Tottenham simply need money now. They have the financial deals in place with their bankers; what they are desperate for is the cash to be able to pay the interest, and start the long grind to paying back the loans on the new ground – especially as next season the Tiny Ground will be even Tinier.
Arsenal’s time in the Champions League matches at Wembley was hardly joyful. Here are the results…
- 30 Sept 1998 Beat Panathinaikos 2-1 (Adams, Keown)
- 21 Oct 1998 Drew with Dynamo Kiev 1-1 (Bergkamp)
- 25 Nov 1998 Lost to Lens 1-0
- 22 Sept 1999 Beat AIK Solna 3-1 (Ljungberg, Henry, Suker)
- 19 Oct 1999 Lost to Barcelona 4-2 (Bergkamp, Overmars)
- 27 Oct 1999 Lost to Fiorentina 1-0
Of course we don’t know how Tottenham, who finished third in the Premier League last season, will do at Wembley. But their recent record since winning the League Cup hasn’t been very impressive. They lost a league cup final to Man U, friendlies against Celtic and Barce, an FA Cup semi to Portsmouth, and Chelsea, and then another League Cup final.
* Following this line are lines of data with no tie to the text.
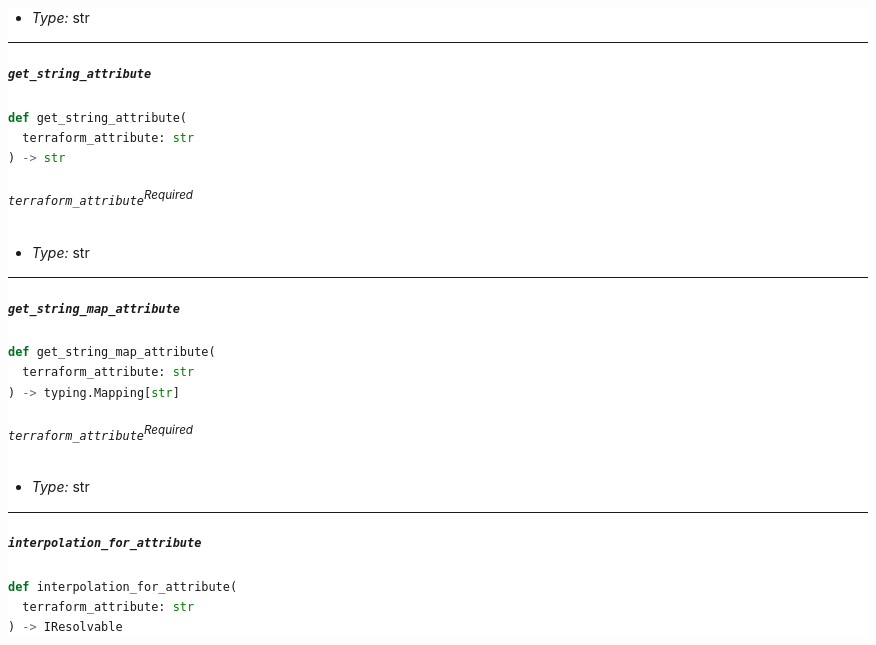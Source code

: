 - *Type:* str

---

##### `get_string_attribute` <a name="get_string_attribute" id="@cdktf/provider-opentelekomcloud.dataOpentelekomcloudTmsResourceInstancesV1.DataOpentelekomcloudTmsResourceInstancesV1.getStringAttribute"></a>

```python
def get_string_attribute(
  terraform_attribute: str
) -> str
```

###### `terraform_attribute`<sup>Required</sup> <a name="terraform_attribute" id="@cdktf/provider-opentelekomcloud.dataOpentelekomcloudTmsResourceInstancesV1.DataOpentelekomcloudTmsResourceInstancesV1.getStringAttribute.parameter.terraformAttribute"></a>

- *Type:* str

---

##### `get_string_map_attribute` <a name="get_string_map_attribute" id="@cdktf/provider-opentelekomcloud.dataOpentelekomcloudTmsResourceInstancesV1.DataOpentelekomcloudTmsResourceInstancesV1.getStringMapAttribute"></a>

```python
def get_string_map_attribute(
  terraform_attribute: str
) -> typing.Mapping[str]
```

###### `terraform_attribute`<sup>Required</sup> <a name="terraform_attribute" id="@cdktf/provider-opentelekomcloud.dataOpentelekomcloudTmsResourceInstancesV1.DataOpentelekomcloudTmsResourceInstancesV1.getStringMapAttribute.parameter.terraformAttribute"></a>

- *Type:* str

---

##### `interpolation_for_attribute` <a name="interpolation_for_attribute" id="@cdktf/provider-opentelekomcloud.dataOpentelekomcloudTmsResourceInstancesV1.DataOpentelekomcloudTmsResourceInstancesV1.interpolationForAttribute"></a>

```python
def interpolation_for_attribute(
  terraform_attribute: str
) -> IResolvable
```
So the deal is financial – but it also secures Tottenham the option to play at Wembley in 2017/18, and not only that it seems they have got the rights to play there for both League and FA Cup matches.
This means that if the Tinies get to the semi-final and final it seems they will be playing at their home ground. Although there has been a mention of moving the semi-final if Tottenham are involved there is no way the final will be moved, thus giving Tottenham a significant benefit of playing all their home matches in the Cup and League at Wembley.
Tottenham also quote the notion that their waiting list for season tickets is over 50,000 long, and this may well be true, although there are several sources that say that their equivalent of Arsenal’s silver memberships are automatically put on the waiting list. At Arsenal the season ticket waiting list is quite separate, and a fee has to be paid to join the list.
There has been no mention of late as to what Chelsea will do if their own rebuilding programme goes ahead. They still have a long way to go vis a vis planning permission so this coming season was never an issue for them, but 2017/18 is the crunch time. Tottenham will need Wembley for the whole season, and it will be, under the present schedule, the first year of Chelsea’s three year rebuild programme.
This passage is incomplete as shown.